[Opening DATA TO PROCESS section]
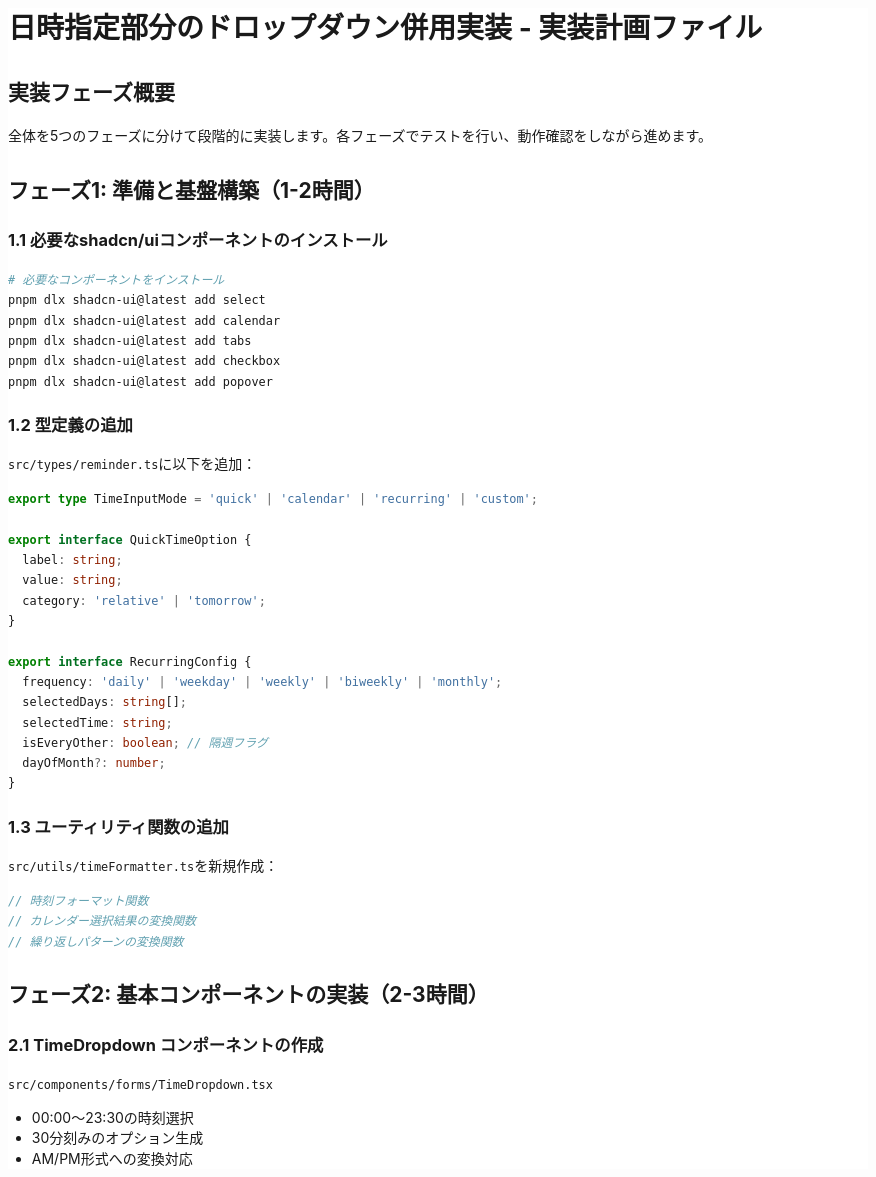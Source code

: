 # 日時指定部分のドロップダウン併用実装 - 実装計画ファイル

## 実装フェーズ概要

全体を5つのフェーズに分けて段階的に実装します。各フェーズでテストを行い、動作確認をしながら進めます。

## フェーズ1: 準備と基盤構築（1-2時間）

### 1.1 必要なshadcn/uiコンポーネントのインストール
```bash
# 必要なコンポーネントをインストール
pnpm dlx shadcn-ui@latest add select
pnpm dlx shadcn-ui@latest add calendar
pnpm dlx shadcn-ui@latest add tabs
pnpm dlx shadcn-ui@latest add checkbox
pnpm dlx shadcn-ui@latest add popover
```

### 1.2 型定義の追加
`src/types/reminder.ts`に以下を追加：
```typescript
export type TimeInputMode = 'quick' | 'calendar' | 'recurring' | 'custom';

export interface QuickTimeOption {
  label: string;
  value: string;
  category: 'relative' | 'tomorrow';
}

export interface RecurringConfig {
  frequency: 'daily' | 'weekday' | 'weekly' | 'biweekly' | 'monthly';
  selectedDays: string[];
  selectedTime: string;
  isEveryOther: boolean; // 隔週フラグ
  dayOfMonth?: number;
}
```

### 1.3 ユーティリティ関数の追加
`src/utils/timeFormatter.ts`を新規作成：
```typescript
// 時刻フォーマット関数
// カレンダー選択結果の変換関数
// 繰り返しパターンの変換関数
```

## フェーズ2: 基本コンポーネントの実装（2-3時間）

### 2.1 TimeDropdown コンポーネントの作成
`src/components/forms/TimeDropdown.tsx`
- 00:00〜23:30の時刻選択
- 30分刻みのオプション生成
- AM/PM形式への変換対応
[Closing DATA TO PROCESS section]
**WHAT THE TASK REQUIRES:** In the entries above, which lines hold the word "string"? Copy them out.

**RESPONSE:**
  label: string;
  value: string;
  selectedDays: string[];
  selectedTime: string;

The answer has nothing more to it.